* Exercise instructions *
Scan the data for lines with "shown" and report the count by itself.

Segment Start: Data listing

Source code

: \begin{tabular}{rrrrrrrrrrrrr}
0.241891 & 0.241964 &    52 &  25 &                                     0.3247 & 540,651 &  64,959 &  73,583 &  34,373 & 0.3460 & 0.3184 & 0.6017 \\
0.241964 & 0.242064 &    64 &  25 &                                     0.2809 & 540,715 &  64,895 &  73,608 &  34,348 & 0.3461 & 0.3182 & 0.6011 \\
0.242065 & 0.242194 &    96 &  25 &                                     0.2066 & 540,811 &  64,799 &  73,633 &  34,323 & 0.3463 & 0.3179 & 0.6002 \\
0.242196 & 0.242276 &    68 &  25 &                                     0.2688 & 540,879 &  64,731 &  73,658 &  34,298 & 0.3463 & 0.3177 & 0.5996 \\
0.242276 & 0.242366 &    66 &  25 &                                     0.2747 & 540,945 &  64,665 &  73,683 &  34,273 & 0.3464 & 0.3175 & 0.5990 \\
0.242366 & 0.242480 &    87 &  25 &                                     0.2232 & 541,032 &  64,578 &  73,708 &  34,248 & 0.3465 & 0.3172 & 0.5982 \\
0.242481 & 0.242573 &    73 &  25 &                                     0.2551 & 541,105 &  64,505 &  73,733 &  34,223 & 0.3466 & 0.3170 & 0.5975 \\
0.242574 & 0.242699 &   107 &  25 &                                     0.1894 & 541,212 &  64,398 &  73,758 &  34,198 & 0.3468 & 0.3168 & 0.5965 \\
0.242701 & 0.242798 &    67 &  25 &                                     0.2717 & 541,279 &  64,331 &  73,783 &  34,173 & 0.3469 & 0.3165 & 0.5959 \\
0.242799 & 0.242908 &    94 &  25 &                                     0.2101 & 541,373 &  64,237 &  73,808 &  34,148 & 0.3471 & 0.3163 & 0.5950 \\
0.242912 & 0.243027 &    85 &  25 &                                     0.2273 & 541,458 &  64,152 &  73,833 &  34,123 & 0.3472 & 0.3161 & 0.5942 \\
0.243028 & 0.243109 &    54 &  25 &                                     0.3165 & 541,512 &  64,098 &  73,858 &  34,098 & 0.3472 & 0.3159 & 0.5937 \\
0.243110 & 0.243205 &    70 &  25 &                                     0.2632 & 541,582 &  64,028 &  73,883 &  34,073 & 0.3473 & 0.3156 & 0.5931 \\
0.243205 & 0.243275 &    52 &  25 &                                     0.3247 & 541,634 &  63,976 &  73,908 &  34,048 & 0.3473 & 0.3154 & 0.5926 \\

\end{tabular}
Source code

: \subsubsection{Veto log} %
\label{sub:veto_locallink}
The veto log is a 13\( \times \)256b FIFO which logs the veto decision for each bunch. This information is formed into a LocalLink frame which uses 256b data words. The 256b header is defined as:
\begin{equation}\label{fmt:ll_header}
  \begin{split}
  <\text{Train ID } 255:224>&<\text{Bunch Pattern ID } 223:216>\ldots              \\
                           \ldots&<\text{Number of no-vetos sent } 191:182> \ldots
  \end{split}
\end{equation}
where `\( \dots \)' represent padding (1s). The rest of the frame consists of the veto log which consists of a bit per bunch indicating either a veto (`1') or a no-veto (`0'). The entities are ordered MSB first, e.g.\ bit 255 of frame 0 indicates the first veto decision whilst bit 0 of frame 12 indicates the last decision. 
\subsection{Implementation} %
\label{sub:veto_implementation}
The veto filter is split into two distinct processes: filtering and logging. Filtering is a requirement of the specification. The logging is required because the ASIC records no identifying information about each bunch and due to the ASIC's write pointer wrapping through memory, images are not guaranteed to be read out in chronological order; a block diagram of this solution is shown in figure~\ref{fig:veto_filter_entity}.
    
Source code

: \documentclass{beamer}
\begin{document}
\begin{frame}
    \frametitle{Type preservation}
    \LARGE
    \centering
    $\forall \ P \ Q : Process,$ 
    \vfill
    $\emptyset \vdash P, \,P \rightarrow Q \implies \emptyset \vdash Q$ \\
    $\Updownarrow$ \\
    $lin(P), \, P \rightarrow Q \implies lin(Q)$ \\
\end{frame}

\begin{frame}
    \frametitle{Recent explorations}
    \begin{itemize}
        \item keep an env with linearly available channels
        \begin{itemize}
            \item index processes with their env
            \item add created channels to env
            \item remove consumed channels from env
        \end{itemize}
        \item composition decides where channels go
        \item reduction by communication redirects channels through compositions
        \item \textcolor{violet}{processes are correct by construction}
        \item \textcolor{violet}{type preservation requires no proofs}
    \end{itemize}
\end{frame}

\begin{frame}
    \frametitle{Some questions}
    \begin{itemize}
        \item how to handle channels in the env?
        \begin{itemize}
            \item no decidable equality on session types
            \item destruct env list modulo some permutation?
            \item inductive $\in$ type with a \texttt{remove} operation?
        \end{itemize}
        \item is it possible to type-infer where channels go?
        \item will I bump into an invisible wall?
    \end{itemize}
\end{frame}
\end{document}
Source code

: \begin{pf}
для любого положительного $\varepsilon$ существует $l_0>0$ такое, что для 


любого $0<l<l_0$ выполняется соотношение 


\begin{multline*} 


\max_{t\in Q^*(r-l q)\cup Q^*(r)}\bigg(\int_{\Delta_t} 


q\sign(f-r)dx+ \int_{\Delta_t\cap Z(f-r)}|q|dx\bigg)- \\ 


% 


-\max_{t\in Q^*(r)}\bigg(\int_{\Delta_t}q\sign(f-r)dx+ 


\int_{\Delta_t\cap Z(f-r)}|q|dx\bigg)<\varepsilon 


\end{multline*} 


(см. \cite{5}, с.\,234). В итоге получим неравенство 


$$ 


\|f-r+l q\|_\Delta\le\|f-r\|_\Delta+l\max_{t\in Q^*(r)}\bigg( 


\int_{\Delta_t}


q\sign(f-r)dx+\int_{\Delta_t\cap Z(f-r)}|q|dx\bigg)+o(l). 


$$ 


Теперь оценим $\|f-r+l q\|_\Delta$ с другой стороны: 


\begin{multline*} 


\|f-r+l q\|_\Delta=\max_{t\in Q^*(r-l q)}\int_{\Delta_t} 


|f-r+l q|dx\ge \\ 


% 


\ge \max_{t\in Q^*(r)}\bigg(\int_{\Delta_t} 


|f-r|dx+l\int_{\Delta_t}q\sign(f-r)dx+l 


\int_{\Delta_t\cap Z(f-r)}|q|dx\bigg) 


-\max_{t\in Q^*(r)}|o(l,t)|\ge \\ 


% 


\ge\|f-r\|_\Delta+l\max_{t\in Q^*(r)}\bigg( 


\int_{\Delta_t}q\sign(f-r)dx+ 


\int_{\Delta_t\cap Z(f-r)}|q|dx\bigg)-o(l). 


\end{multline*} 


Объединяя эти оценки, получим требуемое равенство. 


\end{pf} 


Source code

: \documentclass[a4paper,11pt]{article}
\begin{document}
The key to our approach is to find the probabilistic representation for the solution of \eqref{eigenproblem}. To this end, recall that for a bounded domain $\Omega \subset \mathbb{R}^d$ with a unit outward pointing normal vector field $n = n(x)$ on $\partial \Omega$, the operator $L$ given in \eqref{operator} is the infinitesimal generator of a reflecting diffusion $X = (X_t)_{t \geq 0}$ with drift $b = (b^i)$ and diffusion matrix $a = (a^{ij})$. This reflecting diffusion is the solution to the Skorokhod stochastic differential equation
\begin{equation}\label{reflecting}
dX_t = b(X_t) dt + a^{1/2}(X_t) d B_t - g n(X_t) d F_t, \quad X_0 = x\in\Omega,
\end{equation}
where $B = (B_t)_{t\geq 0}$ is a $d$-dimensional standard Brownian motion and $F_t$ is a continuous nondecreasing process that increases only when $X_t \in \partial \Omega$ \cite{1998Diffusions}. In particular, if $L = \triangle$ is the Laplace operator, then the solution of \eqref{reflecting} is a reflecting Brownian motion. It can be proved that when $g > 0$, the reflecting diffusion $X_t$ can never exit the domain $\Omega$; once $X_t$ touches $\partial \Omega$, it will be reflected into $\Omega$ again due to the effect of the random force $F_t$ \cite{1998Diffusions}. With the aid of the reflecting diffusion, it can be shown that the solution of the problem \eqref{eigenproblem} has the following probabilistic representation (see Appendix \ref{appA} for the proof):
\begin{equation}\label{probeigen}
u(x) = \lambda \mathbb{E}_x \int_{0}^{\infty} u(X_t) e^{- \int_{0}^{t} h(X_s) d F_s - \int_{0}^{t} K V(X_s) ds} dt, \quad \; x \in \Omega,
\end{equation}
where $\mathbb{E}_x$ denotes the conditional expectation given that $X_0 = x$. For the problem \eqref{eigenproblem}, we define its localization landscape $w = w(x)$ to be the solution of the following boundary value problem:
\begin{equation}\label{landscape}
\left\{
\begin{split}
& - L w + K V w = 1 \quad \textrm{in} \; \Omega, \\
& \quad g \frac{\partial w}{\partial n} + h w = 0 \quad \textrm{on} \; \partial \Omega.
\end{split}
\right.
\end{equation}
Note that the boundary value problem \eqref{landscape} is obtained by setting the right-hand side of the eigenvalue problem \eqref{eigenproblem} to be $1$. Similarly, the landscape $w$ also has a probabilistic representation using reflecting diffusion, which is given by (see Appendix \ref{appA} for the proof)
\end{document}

Segment End: Data listing

* Written reply *
2